Our beloved heroine has found himself with even more hurdles to jump. After beating alcoholism and getting his book published, Mark found himself still missing a certain something. In a stroke of brilliance, Mark decided to take a new approach to dating and working out while smoking an absurd amount of cigarettes that Lucille Ball herself would have been disgusted by. Everything in our heroine’s life has led up to this one final effort in finding the perfect body.

This is the true story of one homosexual … picked to live in Manhattan, work out every day and write about it, to find out what happens when Mark stops getting drunk and starts getting real … annoyed. This is the P90X-Files.
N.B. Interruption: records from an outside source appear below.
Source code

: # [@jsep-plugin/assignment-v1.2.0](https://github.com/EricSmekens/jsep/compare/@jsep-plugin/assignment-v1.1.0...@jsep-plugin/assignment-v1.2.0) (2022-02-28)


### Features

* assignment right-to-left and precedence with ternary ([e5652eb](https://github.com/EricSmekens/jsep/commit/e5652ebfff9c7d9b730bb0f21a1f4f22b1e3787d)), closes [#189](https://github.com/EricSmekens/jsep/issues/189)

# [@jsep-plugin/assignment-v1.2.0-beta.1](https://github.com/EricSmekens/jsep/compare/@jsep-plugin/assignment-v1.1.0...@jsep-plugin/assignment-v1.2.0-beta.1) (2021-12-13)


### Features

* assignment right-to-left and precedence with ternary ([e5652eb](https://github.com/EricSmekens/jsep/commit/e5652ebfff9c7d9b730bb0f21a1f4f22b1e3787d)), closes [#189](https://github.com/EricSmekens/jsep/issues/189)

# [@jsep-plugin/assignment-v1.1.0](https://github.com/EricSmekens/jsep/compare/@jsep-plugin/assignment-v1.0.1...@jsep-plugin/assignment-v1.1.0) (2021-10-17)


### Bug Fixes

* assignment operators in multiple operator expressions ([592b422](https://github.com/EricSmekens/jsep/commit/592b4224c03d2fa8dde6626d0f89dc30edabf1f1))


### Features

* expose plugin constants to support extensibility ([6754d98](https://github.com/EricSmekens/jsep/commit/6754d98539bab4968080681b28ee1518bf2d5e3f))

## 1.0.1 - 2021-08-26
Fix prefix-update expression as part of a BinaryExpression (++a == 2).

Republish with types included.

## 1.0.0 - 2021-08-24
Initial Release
Everyone always asks me, “Mark, how are you so fabulous? I mean, you’ve gotten sober, against all odds, now what? You
have a published book, you look amazing, and you’re a productive member of society. How can you have it all?” But what does “having it all” entail? A year and a half after I stopped drinking, I was finally beginning to feel like a normal human being again. I had a fabulous apartment on the Upper West Side with my lesbian life partner, a job I hated, but a job nonetheless, and a published book. I was happily sober and living as a functioning adult, but something was missing. For the first year of sobriety, I refrained from dating. I did not kiss, fondle, hold hands with, stick my dick in, or even cuddle another man. After hitting the big 3-6-5, I decided it was time to start putting myself out there again, and the results were nothing if not hilarious. For the first half of 2010, I went on date after date and quickly realized that while I had stopped drinking and calmed my life down, everyone else was as crazy as ever. After dating a Venezuelan who only had the word
pinkberry
in his English vocabulary, a buyer for a clothing line who went to China on business and never returned, an alcoholic who went to Las Vegas and never returned, several men named after major players in the Bible, and a lawyer who was dating so many men at the same time that he had to go to Daters Anonymous, I decided I needed to take a new approach to dating.

During the summer of 2010, I decided that it was also time to shake things up on the workout front. I had been doing the same routine for several years and I wanted to revamp my humdrum habits. My lesbian life partner (LLP) had started doing P90X, the home workout system, and was thrilled with his results. P90X is a twelve-week workout program designed to help people who are in decent shape get into great shape, and my LLP told me that this was exactly what I needed to get the perfect body I desired.

As the heat of the summer reached a fever pitch, I believed that a major change was upon me. Because after all, working out is like dating. No one wants to do it, but it’s the only way to get to the end game we all desire: hot bodies and hot-bodied husbands.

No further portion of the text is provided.